> Dataset records
________

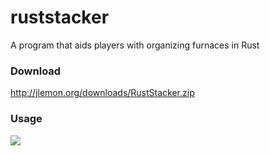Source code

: # ruststacker
A program that aids players with organizing furnaces in Rust

### Download
http://jlemon.org/downloads/RustStacker.zip

### Usage
![](http://i.imgur.com/eeOSDRB.png)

________

> Required work
Count the lines in the listing above that include the word "http". Reply with the number only.

> Written response
2